Raelene Cooper, Mardudhunera custodian and former chair of the Murujuga Aboriginal Corporation, and Mardudhunera custodian Mark Clifton spoke to reporters outside Plibersek’s office. “The prime minister and minister Plibersek march in the Gay Pride parade and trumpet their commitment to giving First Nations people a voice,” Cooper said. “But the minister won’t meet with us on her turf to discuss our concerns and hear our fears for our Ngurra — Country.”
The Burrup Peninsula, in the Pilbara’s northwest, is known as Murujuga to Traditional Custodians. It contains about 1 million pieces of rock art that are at least 80,000 years old — the biggest and oldest collection in the world.
Woodside’s Scarborough and Browse Basin gas projects threaten the Murujuga rock art. Woodside also plans to build a 1000-kilometre pipe under the ocean, taking liquefied natural gas (LNG) from the Kimberley to the Burrup for export.
Plibersek made international headlines recently by announcing the nomination of the Murujuga petroglyphs for UNESCO World Heritage listing, but has not ruled out Woodside’s projects that threaten First Nations’ culture and the climate. Woodside was responsible for the destruction of 5000 sacred rock art sites during the construction of earlier parts of the Burrup LNG project.
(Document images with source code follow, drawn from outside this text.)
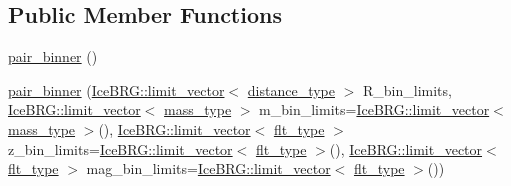 \subsection*{Public Member Functions}
\begin{DoxyCompactItemize}
\item 
\hyperlink{classIceBRG_1_1pair__binner_a14fe5215ad45872e549c71ecc4e170e9}{pair\+\_\+binner} ()
\item 
\hyperlink{classIceBRG_1_1pair__binner_aa63e9ed393f3571585112990a36e58d1}{pair\+\_\+binner} (\hyperlink{classIceBRG_1_1limit__vector}{Ice\+B\+R\+G\+::limit\+\_\+vector}$<$ \hyperlink{namespaceIceBRG_a45499647eb87e24c10ab32c628711cec}{distance\+\_\+type} $>$ R\+\_\+bin\+\_\+limits, \hyperlink{classIceBRG_1_1limit__vector}{Ice\+B\+R\+G\+::limit\+\_\+vector}$<$ \hyperlink{namespaceIceBRG_a1be72ac4918a9b029f2eefa084213e35}{mass\+\_\+type} $>$ m\+\_\+bin\+\_\+limits=\hyperlink{classIceBRG_1_1limit__vector}{Ice\+B\+R\+G\+::limit\+\_\+vector}$<$ \hyperlink{namespaceIceBRG_a1be72ac4918a9b029f2eefa084213e35}{mass\+\_\+type} $>$(), \hyperlink{classIceBRG_1_1limit__vector}{Ice\+B\+R\+G\+::limit\+\_\+vector}$<$ \hyperlink{lib_2IceBRG__main_2common_8h_ad0f130a56eeb944d9ef2692ee881ecc4}{flt\+\_\+type} $>$ z\+\_\+bin\+\_\+limits=\hyperlink{classIceBRG_1_1limit__vector}{Ice\+B\+R\+G\+::limit\+\_\+vector}$<$ \hyperlink{lib_2IceBRG__main_2common_8h_ad0f130a56eeb944d9ef2692ee881ecc4}{flt\+\_\+type} $>$(), \hyperlink{classIceBRG_1_1limit__vector}{Ice\+B\+R\+G\+::limit\+\_\+vector}$<$ \hyperlink{lib_2IceBRG__main_2common_8h_ad0f130a56eeb944d9ef2692ee881ecc4}{flt\+\_\+type} $>$ mag\+\_\+bin\+\_\+limits=\hyperlink{classIceBRG_1_1limit__vector}{Ice\+B\+R\+G\+::limit\+\_\+vector}$<$ \hyperlink{lib_2IceBRG__main_2common_8h_ad0f130a56eeb944d9ef2692ee881ecc4}{flt\+\_\+type} $>$())
\item 

\end{DoxyCompactItemize}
Plibersek also recently given permission to Santos for a 116-well coal seam gas project in the Surat Basin, Queensland.
Save Our Songlines — a First Nations organisation campaigning to save the Murujuga rock art — have called for a moratorium on further industrial development on Murujuga, under Section 10 of the Aboriginal and Torres Strait Islander Heritage Protection Act.